V100 ECC Error

There are 4 GPUs in same system.
Only one GPU (GPU3) encounters a lot of ECC error (Volatile and Aggregate) as below and attached log file.
Unlike other GPUs, GPU3 shows many ECC errors and system is not stable.

I suspect HW issue since many ECC errors are counted. How about your opinion?

Looking at the table below, the values of “Volatile Single Bit ECC Error and Aggregate Single Bit ECC Error” are detected as “309” and “751”. Is this a figure that doesn’t matter?

nvidia-smi.query.log (26.0 KB)

The absolute numbers don’t say much, they would only in relation to the memory actually used/accesses done.
Rather use cuda-memtest to get the full picture.
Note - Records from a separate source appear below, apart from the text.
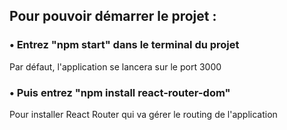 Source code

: ## Pour pouvoir démarrer le projet :
### • Entrez "npm start" dans le terminal du projet
Par défaut, l'application se lancera sur le port 3000 
### • Puis entrez "npm install react-router-dom" 
Pour installer React Router qui va gérer le routing de l'application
From the H / W point of view, Is it not a problem even if there are many counts of Volatile/Aggregate Single Bit ECC errors?
Additional, Is Retired Pages Single Bit ECC count not related to bad H / W?
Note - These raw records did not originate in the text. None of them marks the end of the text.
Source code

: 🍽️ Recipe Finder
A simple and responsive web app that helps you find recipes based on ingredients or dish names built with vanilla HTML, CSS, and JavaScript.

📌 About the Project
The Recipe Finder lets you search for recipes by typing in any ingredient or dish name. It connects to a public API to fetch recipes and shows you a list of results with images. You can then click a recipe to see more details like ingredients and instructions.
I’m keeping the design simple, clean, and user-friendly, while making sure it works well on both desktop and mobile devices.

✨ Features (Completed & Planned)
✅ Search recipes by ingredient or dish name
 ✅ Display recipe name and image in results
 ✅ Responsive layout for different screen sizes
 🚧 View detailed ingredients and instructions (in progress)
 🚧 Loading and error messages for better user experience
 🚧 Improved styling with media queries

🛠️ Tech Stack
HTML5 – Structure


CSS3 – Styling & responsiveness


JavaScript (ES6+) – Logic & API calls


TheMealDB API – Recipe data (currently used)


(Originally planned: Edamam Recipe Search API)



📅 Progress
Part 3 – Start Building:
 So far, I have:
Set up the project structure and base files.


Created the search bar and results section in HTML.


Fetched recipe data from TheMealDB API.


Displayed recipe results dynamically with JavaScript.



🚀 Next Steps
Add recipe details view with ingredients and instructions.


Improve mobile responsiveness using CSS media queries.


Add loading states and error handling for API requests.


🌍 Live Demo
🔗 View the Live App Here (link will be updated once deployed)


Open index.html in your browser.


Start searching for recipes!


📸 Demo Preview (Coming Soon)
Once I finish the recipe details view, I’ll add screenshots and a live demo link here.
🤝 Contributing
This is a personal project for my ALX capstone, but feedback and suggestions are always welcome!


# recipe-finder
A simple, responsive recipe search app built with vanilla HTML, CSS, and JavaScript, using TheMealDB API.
Of course it’s HW, memory is degraded. You just virtually asked how degraded it is. My answer to that was, insufficient data. Having 751 errors while doing 10e30 transfers might be acceptable, while doing 10e3 transfers definitely not.
Since those ecc errors might also have an external cause (e.g. EM interference from a different device next to it) the device should be removed, tested in a different system and replaced if memory still fails.

  1. Supplier told ECC error counts is not related to RMA since single bit error is detected and corrected. Right ?

  2. If run cuda-memtest, which information we could get ?
    Depending on the result of cuda-memtest, you could decide whether GPU is defective or not.

  3. After removed the GPU V100, and installed in different system.
    I performed FieldDiag, FieldDiag was “PASS”. And, ECC error counts keep same.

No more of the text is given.